Deferred Prosecution Agreements
On Monday 30th November, the President of The Queen’s Bench Division (The Rt. Hon. Sir Brian Leveson) sitting in The Crown Court at Southwark approved this jurisdiction’s first deferred prosecution agreement, upon the application of the SFO in respect of potential proceedings against Standard Bank PLC for failing to prevent bribery contrary to s.7 of The Bribery Act 2010.
In handing down his judgment approving the DPA which had been agreed between the parties Sir Brian Leveson P also made public his judgment of 4th November in which he had indicated his provisional approval of the proposed DPA.
From those judgments the following principles are clear:
- The DPA must be in the interests of justice.
- The first consideration in determining this is the seriousness of the conduct as “the more serious the offence, the more likely it is that prosecution will be required in the public interest and the less likely it is that a DPA will be in the interests of justice”.

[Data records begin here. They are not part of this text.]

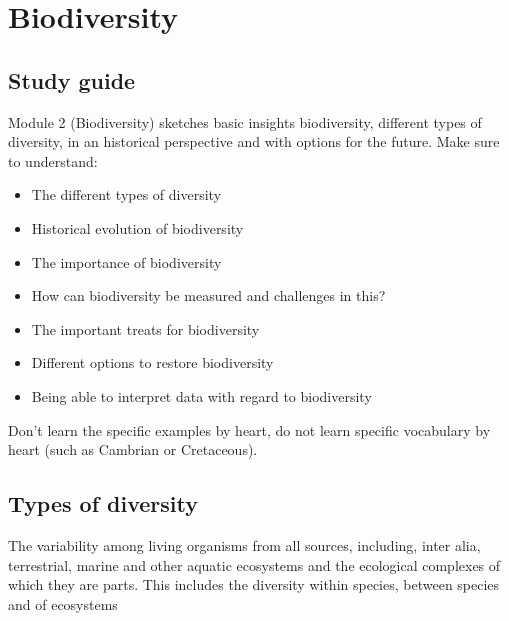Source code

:\documentclass[../summary.tex]{subfiles}
\begin{document}
	
	\section{Biodiversity}
	
	\subsection{Study guide}
	
	Module 2 (Biodiversity) sketches basic insights biodiversity, different types of diversity, in an historical perspective and with options for the future. Make sure to understand:
	\begin{itemize}
		\item The different types of diversity
		\item Historical evolution of biodiversity
		\item The importance of biodiversity
		\item How can biodiversity be measured and challenges in this?
		\item The important treats for biodiversity
		\item Different options to restore biodiversity
		\item Being able to interpret data with regard to biodiversity
	\end{itemize} 
	
	Don’t learn the specific examples by heart, do not learn specific vocabulary by heart (such as Cambrian or Cretaceous).
	\\
	
	\subsection{Types of diversity}
	The variability among living organisms from all sources, including, inter alia, terrestrial, marine and other aquatic ecosystems and the ecological complexes of which they are parts. This includes the diversity within species, between species and of ecosystems
	
\end{document}
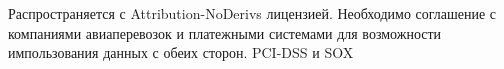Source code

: Распространяется с Attribution-NoDerivs лицензией.
Необходимо соглашение с компаниями авиаперевозок и платежными системами
для возможности импользования данных с обеих сторон.
PCI-DSS и SOX
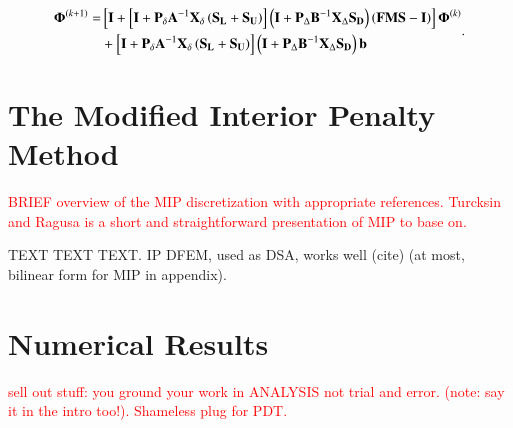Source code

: \documentclass[preprint,10pt]{elsarticle}
\newcommand{\tcr}[1]{\textcolor{red}{#1}}
\begin{document}
\begin{equation}
\label{eq::DSA_MG_Summary_TG_Jac}
\begin{aligned}
{\bf \Phi}^{(k+1)} = & \left[ {\bf I} +\left[ {\bf I}+ {\bf P}_{\delta}{\bf A}^{-1}  {\bf X}_{\delta}\left(   {\bf S_L} +  {\bf S_U} \right) \right]    \left(  {\bf I} + {\bf P}_{\Delta} {\bf B}^{-1} {\bf X}_{\Delta} {\bf S_D} \right) \left(   {\bf F}  {\bf M} {\bf S}  - {\bf I} \right)   \right]{\bf \Phi}^{(k)} \\
&+  \left[ {\bf I}+ {\bf P}_{\delta}{\bf A}^{-1}  {\bf X}_{\delta}\left(   {\bf S_L} +  {\bf S_U} \right) \right]  \left(  {\bf I} + {\bf P}_{\Delta} {\bf B}^{-1} {\bf X}_{\Delta} {\bf S_D} \right) {\bf b} \\
\end{aligned} .
\end{equation}

\section{The Modified Interior Penalty Method} \label{sec::MIP}

\tcr{BRIEF overview of the MIP discretization with appropriate references. Turcksin and Ragusa is a short and straightforward presentation of MIP to base on.}

TEXT TEXT TEXT. IP DFEM, used as DSA, works well (cite) (at most, bilinear form for MIP in appendix).

\section{Numerical Results} \label{sec::results}
\tcr{sell out stuff: you ground your work in ANALYSIS not trial and error. (note: say it in the intro too!). Shameless plug for PDT.}

\end{document}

- The fact that Standard Bank immediately reported itself to the authorities and adopted a genuinely proactive approach to the matter was the second significant feature in favour of a DPA.
- Thirdly the fact that Standard Bank had no history of similar conduct involving prior criminal or civil actions against it was another element in favour of the approval of a DPA (the court distinguished prior regulatory enforcement against the Bank brought by the FCA in respect of its inadequate anti-money laundering procedures).

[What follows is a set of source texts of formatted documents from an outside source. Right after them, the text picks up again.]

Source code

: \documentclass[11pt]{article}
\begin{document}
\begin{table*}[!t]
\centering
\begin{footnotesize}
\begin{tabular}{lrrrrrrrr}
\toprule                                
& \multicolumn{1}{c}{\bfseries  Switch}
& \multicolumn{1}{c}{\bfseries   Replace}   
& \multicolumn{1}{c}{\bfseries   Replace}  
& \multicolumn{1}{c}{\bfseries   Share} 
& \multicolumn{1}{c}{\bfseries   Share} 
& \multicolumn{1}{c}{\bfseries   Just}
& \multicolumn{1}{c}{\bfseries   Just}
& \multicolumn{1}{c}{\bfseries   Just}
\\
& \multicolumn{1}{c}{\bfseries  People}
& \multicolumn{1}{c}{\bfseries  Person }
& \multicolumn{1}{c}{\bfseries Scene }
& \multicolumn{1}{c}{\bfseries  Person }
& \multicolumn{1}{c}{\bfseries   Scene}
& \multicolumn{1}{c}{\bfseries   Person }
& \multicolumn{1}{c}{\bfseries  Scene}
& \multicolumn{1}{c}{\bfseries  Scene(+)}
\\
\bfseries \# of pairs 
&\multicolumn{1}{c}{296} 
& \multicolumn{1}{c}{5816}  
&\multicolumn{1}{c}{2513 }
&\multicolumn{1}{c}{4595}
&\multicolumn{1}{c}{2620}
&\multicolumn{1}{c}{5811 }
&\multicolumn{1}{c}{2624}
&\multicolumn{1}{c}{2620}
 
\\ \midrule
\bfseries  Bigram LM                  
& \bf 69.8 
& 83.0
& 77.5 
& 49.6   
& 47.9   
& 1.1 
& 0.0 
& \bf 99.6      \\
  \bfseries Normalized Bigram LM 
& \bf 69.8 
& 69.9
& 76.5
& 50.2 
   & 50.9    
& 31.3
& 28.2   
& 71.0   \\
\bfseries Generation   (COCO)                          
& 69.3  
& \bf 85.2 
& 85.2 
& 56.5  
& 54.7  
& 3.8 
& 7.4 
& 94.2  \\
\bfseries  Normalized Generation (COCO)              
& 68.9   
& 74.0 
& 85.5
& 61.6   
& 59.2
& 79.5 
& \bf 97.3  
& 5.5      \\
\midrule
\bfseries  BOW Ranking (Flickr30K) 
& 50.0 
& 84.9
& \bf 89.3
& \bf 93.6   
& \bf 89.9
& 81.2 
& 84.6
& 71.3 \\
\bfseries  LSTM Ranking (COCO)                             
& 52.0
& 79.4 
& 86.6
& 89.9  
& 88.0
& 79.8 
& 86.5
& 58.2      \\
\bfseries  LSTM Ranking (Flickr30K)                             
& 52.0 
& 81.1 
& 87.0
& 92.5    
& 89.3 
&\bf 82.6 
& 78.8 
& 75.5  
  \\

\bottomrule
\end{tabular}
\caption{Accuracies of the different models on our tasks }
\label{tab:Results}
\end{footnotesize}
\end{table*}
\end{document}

- The fourth factor which the court had regard to was the fact that the organisation was now a different corporate entity from that which had committed the offence.
The terms of the DPA must be fair, reasonable and proportionate:
- It must be of sufficient length that the proposed terms are effective and their aims accomplishable
- The Act favours compensation, which must be commensurate with the loss suffered
- Disgorgement of profit so as to remove any benefit is specifically encouraged by the statute
- The requirement to pay a financial penalty broadly comparable to the fine which a court would have imposed is a fourth important feature. In this case the court conducted a careful analysis of the Sentencing Council Guideline and considered the cases of R v Innospec Ltd (26th March 2010 Southwark CC) and R v Thames Water Utilities Ltd  EWCA Crim 960.
- Co-operation and future corporate compliance are further important features of a DPA.
- The payment of the prosecutor’s reasonable costs are another legitimate requirement of a DPA.
The court retains control of the process and must “examine the proposed agreement in detail, decide whether the statutory conditions are satisfied and, if appropriate, approve the DPA.”
In what was clearly the court’s express approval not just for the DPA in this case but for the concept of DPAs Sir Brian expressed himself thus in both judgments: “I have no doubt that Standard Bank has far better served its shareholders, its customers and its employees (as well as all those with whom it deals) by demonstrating its recognition of its serious failings and its determination in the future to adhere to the highest standards of banking. Such an approach can itself go a long way to repairing and, ultimately, enhancing its reputation and, in consequence its business.”